*** Opening of THE DATA ***

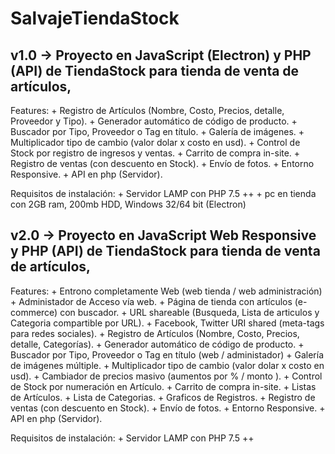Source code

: # SalvajeTiendaStock

v1.0 -> Proyecto en JavaScript (Electron) y PHP (API) de TiendaStock para tienda de venta de artículos, 
----

  Features: 
        + Registro de Artículos (Nombre, Costo, Precios, detalle, Proveedor y Tipo).
        + Generador automático de código de producto.
        + Buscador por Tipo, Proveedor o Tag en título.
        + Galería de imágenes.
        + Multiplicador tipo de cambio (valor dolar x costo en usd).
        + Control de Stock por registro de ingresos y ventas.
        + Carrito de compra in-site.
        + Registro de ventas (con descuento en Stock).
        + Envío de fotos.
        + Entorno Responsive.
        + API en php (Servidor).

 Requisitos de instalación:
        + Servidor LAMP con PHP 7.5 ++
        + pc en tienda con 2GB ram, 200mb HDD, Windows 32/64 bit (Electron)

v2.0 -> Proyecto en JavaScript Web Responsive y PHP (API) de TiendaStock para tienda de venta de artículos, 
----

  Features: 
        + Entrono completamente Web (web tienda / web administración)
        + Administador de Acceso vía web.
        + Página de tienda con artículos (e-commerce) con buscador.
        + URL shareable (Busqueda, Lista de articulos y Categoria compartible por URL).
        + Facebook, Twitter URI shared (meta-tags para redes sociales).
        + Registro de Artículos (Nombre, Costo, Precios, detalle, Categorías).
        + Generador automático de código de producto.
        + Buscador por Tipo, Proveedor o Tag en título (web / administador)
        + Galería de imágenes múltiple.
        + Multiplicador tipo de cambio (valor dolar x costo en usd).
        + Cambiador de precios masivo (aumentos por % / monto ).
        + Control de Stock por numeración en Artículo.
        + Carrito de compra in-site.
        + Listas de Artículos.
        + Lista de Categorias.
        + Graficos de Registros.
        + Registro de ventas (con descuento en Stock).
        + Envío de fotos.
        + Entorno Responsive.
        + API en php (Servidor).

Requisitos de instalación:
        + Servidor LAMP con PHP 7.5 ++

*** Close of THE DATA ***

EXERCISE:
Only the text is to be copied: please reproduce the records exactly and drop the pictures.

EXPECTED ANSWER:
Source code

: # SalvajeTiendaStock

v1.0 -> Proyecto en JavaScript (Electron) y PHP (API) de TiendaStock para tienda de venta de artículos, 
----

  Features: 
        + Registro de Artículos (Nombre, Costo, Precios, detalle, Proveedor y Tipo).
        + Generador automático de código de producto.
        + Buscador por Tipo, Proveedor o Tag en título.
        + Galería de imágenes.
        + Multiplicador tipo de cambio (valor dolar x costo en usd).
        + Control de Stock por registro de ingresos y ventas.
        + Carrito de compra in-site.
        + Registro de ventas (con descuento en Stock).
        + Envío de fotos.
        + Entorno Responsive.
        + API en php (Servidor).

 Requisitos de instalación:
        + Servidor LAMP con PHP 7.5 ++
        + pc en tienda con 2GB ram, 200mb HDD, Windows 32/64 bit (Electron)

v2.0 -> Proyecto en JavaScript Web Responsive y PHP (API) de TiendaStock para tienda de venta de artículos, 
----

  Features: 
        + Entrono completamente Web (web tienda / web administración)
        + Administador de Acceso vía web.
        + Página de tienda con artículos (e-commerce) con buscador.
        + URL shareable (Busqueda, Lista de articulos y Categoria compartible por URL).
        + Facebook, Twitter URI shared (meta-tags para redes sociales).
        + Registro de Artículos (Nombre, Costo, Precios, detalle, Categorías).
        + Generador automático de código de producto.
        + Buscador por Tipo, Proveedor o Tag en título (web / administador)
        + Galería de imágenes múltiple.
        + Multiplicador tipo de cambio (valor dolar x costo en usd).
        + Cambiador de precios masivo (aumentos por % / monto ).
        + Control de Stock por numeración en Artículo.
        + Carrito de compra in-site.
        + Listas de Artículos.
        + Lista de Categorias.
        + Graficos de Registros.
        + Registro de ventas (con descuento en Stock).
        + Envío de fotos.
        + Entorno Responsive.
        + API en php (Servidor).

Requisitos de instalación:
        + Servidor LAMP con PHP 7.5 ++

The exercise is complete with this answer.